Asiana 214 [0] is a classic example of crashing a perfectly good airliner into a seawall on landing.

In the Boeing 777, one example of the (auto)pilot interface showing safety critical information is the stall speed indication on the cockpit display [1], warning the pilot if they are are approaching that stall speed.

Hopefully Tesla will optimize the autopilot interface to minimize driver inattention, without becoming annoying.

[0] https://en.wikipedia.org/wiki/Asiana_Airlines_Flight_214

[1] http://imgur.com/bGsFTCG



In aviation, autopilots became successful because the human-machine handoff latency required is relatively large --- despite how fast planes fly, the separation between them and other objects is large and there is usually still time (seconds) to react when the autopilot decides it can't do the job ( https://www.youtube.com/watch?v=8XxEFFX586k )

On the road, where relative separation is much less (and there's even been talk of how self-driving cars can reduce following distances significantly, which just scares me more), the driver might not have even a second to react when he/she needs to take over from the autopilot.


In other words:

The driver might have needed to react before the auto-pilot realized it needed to react (let along could humanly respond).

There are two things that I take away from this.

* Auto-pilot should probably just keep going (or bring to a as controlled stop as possible).

* It should also collect more data to hopefully warn the driver more in advance.


My conclusion is that "autopilot" is insufficient in this context, and that a fully automatic AI driver is needed.


My understanding of the Asiana crash was that the autopilot would have landed the plane fine, and that it was the humans turning it off that caused the problem.

Your point is still valid, but perhaps we approach a time when over-reliance is better than all but the best human pilots (Sully, perhaps).


The Asiana pilots were not able to fly a coupled (automatic) landing due to the ILS glideslope being out of service.

The pilots were under the misguided impression that the aircraft would automatically spool-up the engines if the aircraft became to slow.

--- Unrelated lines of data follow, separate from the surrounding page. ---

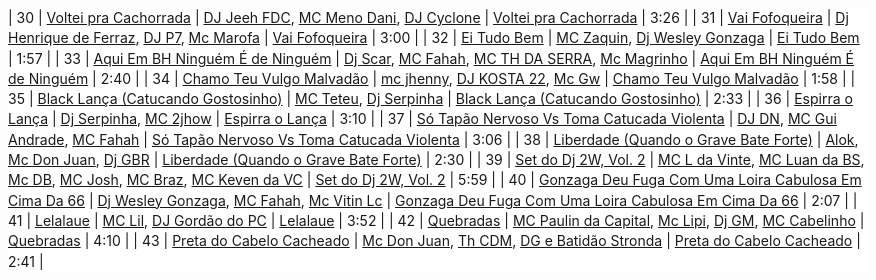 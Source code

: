 | 30 | [Voltei pra Cachorrada](https://open.spotify.com/track/3bJ4nTkTXMYpYgM7zoUqPY) | [DJ Jeeh FDC](https://open.spotify.com/artist/5lal0BjsooQ7ON4t7B73bp), [MC Meno Dani](https://open.spotify.com/artist/3LqcLDGw41dRZKsM51H9GI), [DJ Cyclone](https://open.spotify.com/artist/4o2hAURyVlQ8suw1KDz6gi) | [Voltei pra Cachorrada](https://open.spotify.com/album/0tNsjTh1mnsApOzQe9CBEc) | 3:26 |
| 31 | [Vai Fofoqueira](https://open.spotify.com/track/346Ck3YbEHUdA3p4hOVsDJ) | [Dj Henrique de Ferraz](https://open.spotify.com/artist/5crFHCCb7j1zkIiIUpN2In), [DJ P7](https://open.spotify.com/artist/6mACLfkeOp2ZwZWyrbLIMM), [Mc Marofa](https://open.spotify.com/artist/1ZFKFuRNWGcRL4bHEmWVAe) | [Vai Fofoqueira](https://open.spotify.com/album/43s8nRw5GvZhbBXfB1yGGb) | 3:00 |
| 32 | [Ei Tudo Bem](https://open.spotify.com/track/3yNHwvq8n95NJTBILYEciD) | [MC Zaquin](https://open.spotify.com/artist/1OwYxVDNKP9JtSpp5E0uA4), [Dj Wesley Gonzaga](https://open.spotify.com/artist/0PLUhcaPtfTkL6ckBw0btt) | [Ei Tudo Bem](https://open.spotify.com/album/4CStoUwRz9btliF9U31Cl4) | 1:57 |
| 33 | [Aqui Em BH Ninguém É de Ninguém](https://open.spotify.com/track/23vsRADpsucFPXZwRZtnU0) | [Dj Scar](https://open.spotify.com/artist/4TU81hdJFiCuzvaPsajuUo), [MC Fahah](https://open.spotify.com/artist/0MlMFTEEEk0uSwI4hYSxrq), [MC TH DA SERRA](https://open.spotify.com/artist/4OKS4k4lBy2KOeftVHJDXu), [Mc Magrinho](https://open.spotify.com/artist/4JA9UvIYD3D5kL7utiGJMI) | [Aqui Em BH Ninguém É de Ninguém](https://open.spotify.com/album/4MziE9em0P5p1sr35zj2OG) | 2:40 |
| 34 | [Chamo Teu Vulgo Malvadão](https://open.spotify.com/track/4mdlehe2znCTAzlFhrOa09) | [mc jhenny](https://open.spotify.com/artist/6Ka3TKKRqhWwbmuxjhrmo6), [DJ KOSTA 22](https://open.spotify.com/artist/5cS7sjRxRrlA7v6uWpEoTb), [Mc Gw](https://open.spotify.com/artist/0f1IECbrVV952unZkzrsg2) | [Chamo Teu Vulgo Malvadão](https://open.spotify.com/album/1UFSko3MbHV1QOsUQBHQGE) | 1:58 |
| 35 | [Black Lança \(Catucando Gostosinho\)](https://open.spotify.com/track/3qmdfYpfvKRIXmWaLllHZ3) | [MC Teteu](https://open.spotify.com/artist/6ulkDr2Bnu7Qlbrs5iDOF1), [Dj Serpinha](https://open.spotify.com/artist/17CbKzT0I4256iVuPvrZXr) | [Black Lança \(Catucando Gostosinho\)](https://open.spotify.com/album/4BfAomaFboGTCcztPkCYLv) | 2:33 |
| 36 | [Espirra o Lança](https://open.spotify.com/track/0vYDCcg9nEpMvuiCtgjv5G) | [Dj Serpinha](https://open.spotify.com/artist/17CbKzT0I4256iVuPvrZXr), [MC 2jhow](https://open.spotify.com/artist/14jVHWj9dqpLhs8hHEMnyJ) | [Espirra o Lança](https://open.spotify.com/album/0t1QN1vx5rOo08gQ8BelLN) | 3:10 |
| 37 | [Só Tapão Nervoso Vs Toma Catucada Violenta](https://open.spotify.com/track/2BEGTomoM88uGMOzRmZirl) | [DJ DN](https://open.spotify.com/artist/5mBzms8INTkASOeSDLvwoe), [MC Gui Andrade](https://open.spotify.com/artist/1UFLR3TTJAODTIog5FNv3e), [MC Fahah](https://open.spotify.com/artist/0MlMFTEEEk0uSwI4hYSxrq) | [Só Tapão Nervoso Vs Toma Catucada Violenta](https://open.spotify.com/album/0FkHrCD8RzALIgBvzsqvXR) | 3:06 |
| 38 | [Liberdade \(Quando o Grave Bate Forte\)](https://open.spotify.com/track/2QLbRVzixE282JSQjBz2DG) | [Alok](https://open.spotify.com/artist/0NGAZxHanS9e0iNHpR8f2W), [Mc Don Juan](https://open.spotify.com/artist/7Lmrb6KcIzfkmgbtokjsAL), [Dj GBR](https://open.spotify.com/artist/0IhzJFf4QBEz0ifqLwScKV) | [Liberdade \(Quando o Grave Bate Forte\)](https://open.spotify.com/album/0x28JzvWpaqtzw2YWKubKR) | 2:30 |
| 39 | [Set do Dj 2W, Vol\. 2](https://open.spotify.com/track/5i9QsbNUyVGw8n0K1Oakde) | [MC L da Vinte](https://open.spotify.com/artist/0lHB0Qc4pmD5RkTLlHeESo), [MC Luan da BS](https://open.spotify.com/artist/1BrFcFtIp3ZqvuI5C0VcK3), [Mc DB](https://open.spotify.com/artist/2hKfWlZLozDVOkReXCYJXq), [MC Josh](https://open.spotify.com/artist/2sJi2UQrxTzhekQYGLxvT6), [MC Braz](https://open.spotify.com/artist/7htxZTR76qcXYJylEmkLiJ), [MC Keven da VC](https://open.spotify.com/artist/5rgGEItdOwNLB079BDuHJt) | [Set do Dj 2W, Vol\. 2](https://open.spotify.com/album/6Fv7UJ57SIJVRJqru2fuzu) | 5:59 |
| 40 | [Gonzaga Deu Fuga Com Uma Loira Cabulosa Em Cima Da 66](https://open.spotify.com/track/6mUNR2pJOxKRCVo97YVlHE) | [Dj Wesley Gonzaga](https://open.spotify.com/artist/0PLUhcaPtfTkL6ckBw0btt), [MC Fahah](https://open.spotify.com/artist/0MlMFTEEEk0uSwI4hYSxrq), [Mc Vitin Lc](https://open.spotify.com/artist/6xKZzLqIevrBxolUsY72ve) | [Gonzaga Deu Fuga Com Uma Loira Cabulosa Em Cima Da 66](https://open.spotify.com/album/15Y6a9S8nmrUePQrWLtH3I) | 2:07 |
| 41 | [Lelalaue](https://open.spotify.com/track/3NBeihcw8SR7rXI0Amd6LH) | [MC Lil](https://open.spotify.com/artist/70Xuy7hYKF1SMmWsrIuwit), [DJ Gordão do PC](https://open.spotify.com/artist/7xzaORvXyg1hDs13Z39uDs) | [Lelalaue](https://open.spotify.com/album/26MhDBUUMpXkgEXII4FsWI) | 3:52 |
| 42 | [Quebradas](https://open.spotify.com/track/3LwdDMldO8zXz5jgVTQbvR) | [MC Paulin da Capital](https://open.spotify.com/artist/592JnViQ2tot63c1SbtgK2), [Mc Lipi](https://open.spotify.com/artist/0cjkWe9VXcECGiOEHFuTfc), [Dj GM](https://open.spotify.com/artist/03PnQHlbH5nDDVX3hNg628), [MC Cabelinho](https://open.spotify.com/artist/1WQBwwssN6r8DSjUlkyUGW) | [Quebradas](https://open.spotify.com/album/5wSJkFgoyruJuAblbrr5rH) | 4:10 |
| 43 | [Preta do Cabelo Cacheado](https://open.spotify.com/track/0Ve3XWcrsgy90xo0UL2syx) | [Mc Don Juan](https://open.spotify.com/artist/7Lmrb6KcIzfkmgbtokjsAL), [Th CDM](https://open.spotify.com/artist/736JbivCkAkdLP9xOA3jLs), [DG e Batidão Stronda](https://open.spotify.com/artist/7gIeuq2qBfYhO1budb6TSQ) | [Preta do Cabelo Cacheado](https://open.spotify.com/album/6l6ykuHvWq1rV65S5Y1wJh) | 2:41 | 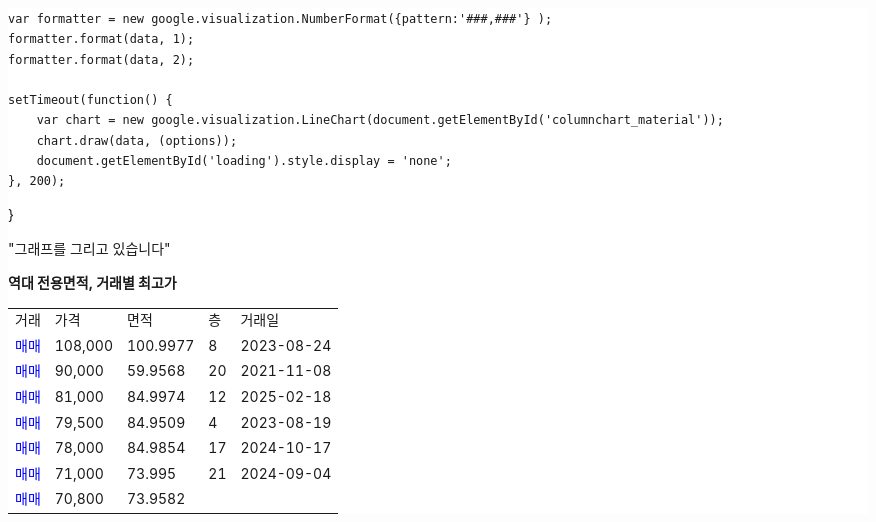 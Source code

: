     var formatter = new google.visualization.NumberFormat({pattern:'###,###'} );
    formatter.format(data, 1);
    formatter.format(data, 2);
    
    setTimeout(function() {
        var chart = new google.visualization.LineChart(document.getElementById('columnchart_material'));
        chart.draw(data, (options));
        document.getElementById('loading').style.display = 'none';
    }, 200);
  }
</script>


<div id="loading" style="z-index:20; display: block; margin-left: 0px">"그래프를 그리고 있습니다"</div>
<div id="columnchart_material" style="width: 95%; margin-left: 0px; display: block"></div>

<b>역대 전용면적, 거래별 최고가</b>
<table class="sortable">
    <tr>
      <td>거래</td>
      <td>가격</td>
      <td>면적</td>
      <td>층</td>
      <td>거래일</td>
    </tr>
        <tr>
          <td><a style="color: blue">매매</a></td>
          <td>108,000</td>
          <td>100.9977</td>
          <td>8</td>
          <td>2023-08-24</td>
        </tr>            <tr>
          <td><a style="color: blue">매매</a></td>
          <td>90,000</td>
          <td>59.9568</td>
          <td>20</td>
          <td>2021-11-08</td>
        </tr>            <tr>
          <td><a style="color: blue">매매</a></td>
          <td>81,000</td>
          <td>84.9974</td>
          <td>12</td>
          <td>2025-02-18</td>
        </tr>            <tr>
          <td><a style="color: blue">매매</a></td>
          <td>79,500</td>
          <td>84.9509</td>
          <td>4</td>
          <td>2023-08-19</td>
        </tr>            <tr>
          <td><a style="color: blue">매매</a></td>
          <td>78,000</td>
          <td>84.9854</td>
          <td>17</td>
          <td>2024-10-17</td>
        </tr>            <tr>
          <td><a style="color: blue">매매</a></td>
          <td>71,000</td>
          <td>73.995</td>
          <td>21</td>
          <td>2024-09-04</td>
        </tr>            <tr>
          <td><a style="color: blue">매매</a></td>
          <td>70,800</td>
          <td>73.9582</td> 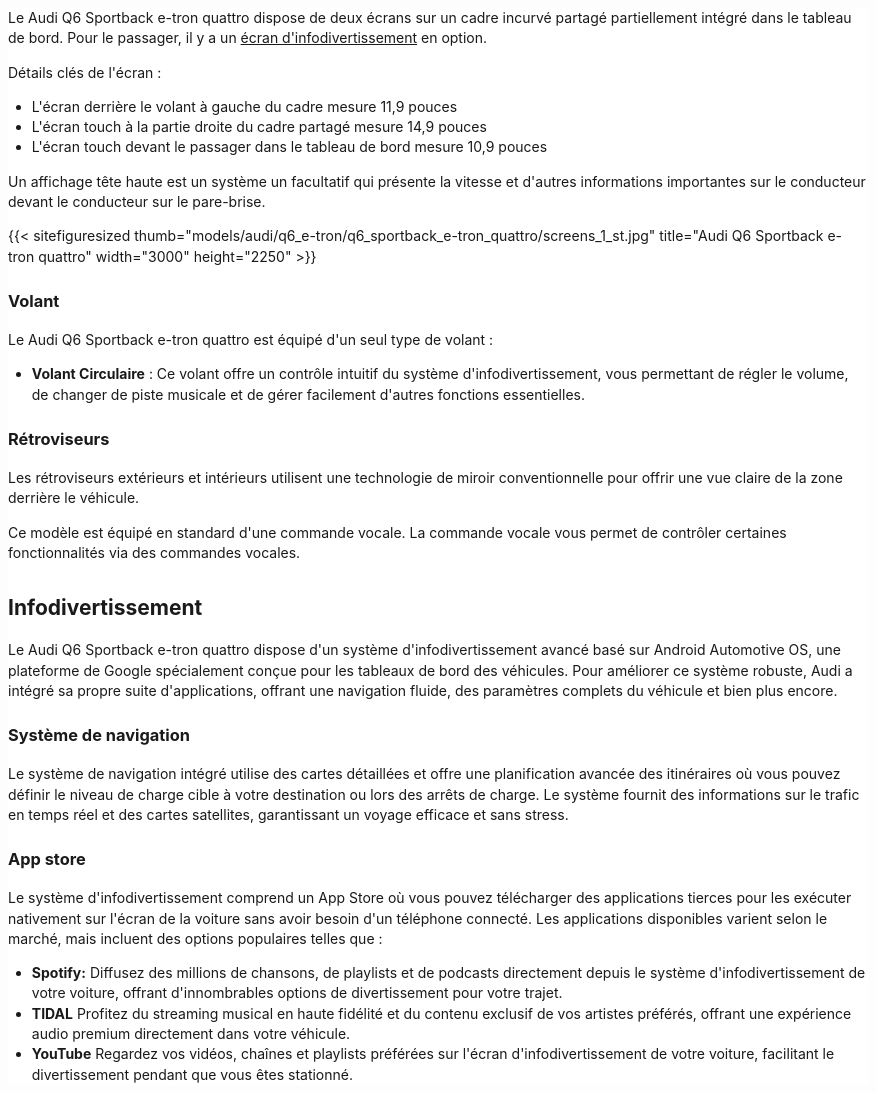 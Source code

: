 Le Audi Q6 Sportback e-tron quattro dispose de deux écrans sur un cadre incurvé partagé partiellement intégré dans le tableau de bord. Pour le passager, il y a un [écran d'infodivertissement](../../../../technology/userinterface/screens/#front-passenger-screen) en option.

Détails clés de l'écran :

- L'écran  derrière le volant à gauche du cadre mesure 11,9 pouces
- L'écran touch à la partie droite du cadre partagé mesure 14,9 pouces
- L'écran touch devant le passager dans le tableau de bord mesure 10,9 pouces

Un affichage tête haute est un système un facultatif qui présente la vitesse et d'autres informations importantes sur le conducteur devant le conducteur sur le pare-brise.

{{< sitefiguresized thumb="models/audi/q6_e-tron/q6_sportback_e-tron_quattro/screens_1_st.jpg" title="Audi Q6 Sportback e-tron quattro" width="3000" height="2250"  >}}

### Volant

Le Audi Q6 Sportback e-tron quattro est équipé d'un seul type de volant :

- **Volant Circulaire** : Ce volant offre un contrôle intuitif du système d'infodivertissement, vous permettant de régler le volume, de changer de piste musicale et de gérer facilement d'autres fonctions essentielles.

### Rétroviseurs

Les rétroviseurs extérieurs et intérieurs utilisent une technologie de miroir conventionnelle pour offrir une vue claire de la zone derrière le véhicule.

Ce modèle est équipé en standard d'une commande vocale. La commande vocale vous permet de contrôler certaines fonctionnalités via des commandes vocales.

## Infodivertissement

Le Audi Q6 Sportback e-tron quattro dispose d'un système d'infodivertissement avancé basé sur Android Automotive OS, une plateforme de Google spécialement conçue pour les tableaux de bord des véhicules. Pour améliorer ce système robuste, Audi a intégré sa propre suite d'applications, offrant une navigation fluide, des paramètres complets du véhicule et bien plus encore.

### Système de navigation

Le système de navigation intégré utilise des cartes détaillées et offre une planification avancée des itinéraires où vous pouvez définir le niveau de charge cible à votre destination ou lors des arrêts de charge. Le système fournit des informations sur le trafic en temps réel et des cartes satellites, garantissant un voyage efficace et sans stress.

### App store

Le système d'infodivertissement comprend un App Store où vous pouvez télécharger des applications tierces pour les exécuter nativement sur l'écran de la voiture sans avoir besoin d'un téléphone connecté. Les applications disponibles varient selon le marché, mais incluent des options populaires telles que :

- **Spotify:** Diffusez des millions de chansons, de playlists et de podcasts directement depuis le système d'infodivertissement de votre voiture, offrant d'innombrables options de divertissement pour votre trajet.
- **TIDAL** Profitez du streaming musical en haute fidélité et du contenu exclusif de vos artistes préférés, offrant une expérience audio premium directement dans votre véhicule.
- **YouTube** Regardez vos vidéos, chaînes et playlists préférées sur l'écran d'infodivertissement de votre voiture, facilitant le divertissement pendant que vous êtes stationné.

This was a safety feature that didn't engage for a obscure technical reason. Even with a manual visual approach the pilot can still use the autothrust for landing.

A more rigorously trained pilot (eg. Capt. Sully) would have aborted the approach and performed an immediate go-around if he got below the glidepath (or too slow) below a certain altitude (eg. 400ft Above Ground Level).

The rules requiring a go-around (or missed approach) apply for a fully automated approach and landing, just as much as manually flown approach and landing.


The Air France 447 accident is a better fitting example of pitfalls that may obtain in complex "humans-with-automation" types of systems.

There, automation lowered both the standard for situational awareness and fundamental stick and rudder skills. Then, when a quirky corner case happened, the pilots did all manner of wrong on the problem: so much so, they amplified a condition from "mostly harmless" to fatal for all.

Vanity Fair has a nice piece on this accident that's easy to dig up. Good read.


I heard it was the Airbus weirdness of steering setup that noticeably added to the problems (Separate, disjointed joysticks) One pilot pulled up as hard as he could while the other one thought he was pushing down, making the confusion this much worse


That's true, but was well known (and trained on), so I'd categorize that domain as "How the machine responds when you're hands are on the controls," which is nearly a synonym for "stick and rudder skills" category I cited.

Sure, to nearly every pilot that behavior is wacky, but it shouldn't have been a surprise for more than an instant to pilots who were "operating as designed."

It seems there's no free lunch: when skills atrophy as a natural response to helpful automation it requires advancement in some other skills, should the goal of an ever improving error (accident) rate be achieved.